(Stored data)
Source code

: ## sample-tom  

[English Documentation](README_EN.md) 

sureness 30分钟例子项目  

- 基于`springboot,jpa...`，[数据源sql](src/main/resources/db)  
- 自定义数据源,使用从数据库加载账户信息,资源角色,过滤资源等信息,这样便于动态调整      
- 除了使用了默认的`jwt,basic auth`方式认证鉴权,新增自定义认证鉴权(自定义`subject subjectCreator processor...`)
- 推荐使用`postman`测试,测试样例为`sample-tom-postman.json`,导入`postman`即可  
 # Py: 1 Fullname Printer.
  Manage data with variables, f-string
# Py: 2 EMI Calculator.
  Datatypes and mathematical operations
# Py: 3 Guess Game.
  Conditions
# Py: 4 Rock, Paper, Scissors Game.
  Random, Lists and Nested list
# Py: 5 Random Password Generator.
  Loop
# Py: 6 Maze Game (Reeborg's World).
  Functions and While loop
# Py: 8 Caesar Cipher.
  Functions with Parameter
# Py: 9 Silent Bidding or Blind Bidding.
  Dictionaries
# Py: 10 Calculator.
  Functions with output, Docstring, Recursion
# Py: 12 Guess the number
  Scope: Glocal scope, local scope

## Work order
Scanning the data above, copy out every line where "Random" is found.

## Solution
  Random, Lists and Nested list
# Py: 5 Random Password Generator.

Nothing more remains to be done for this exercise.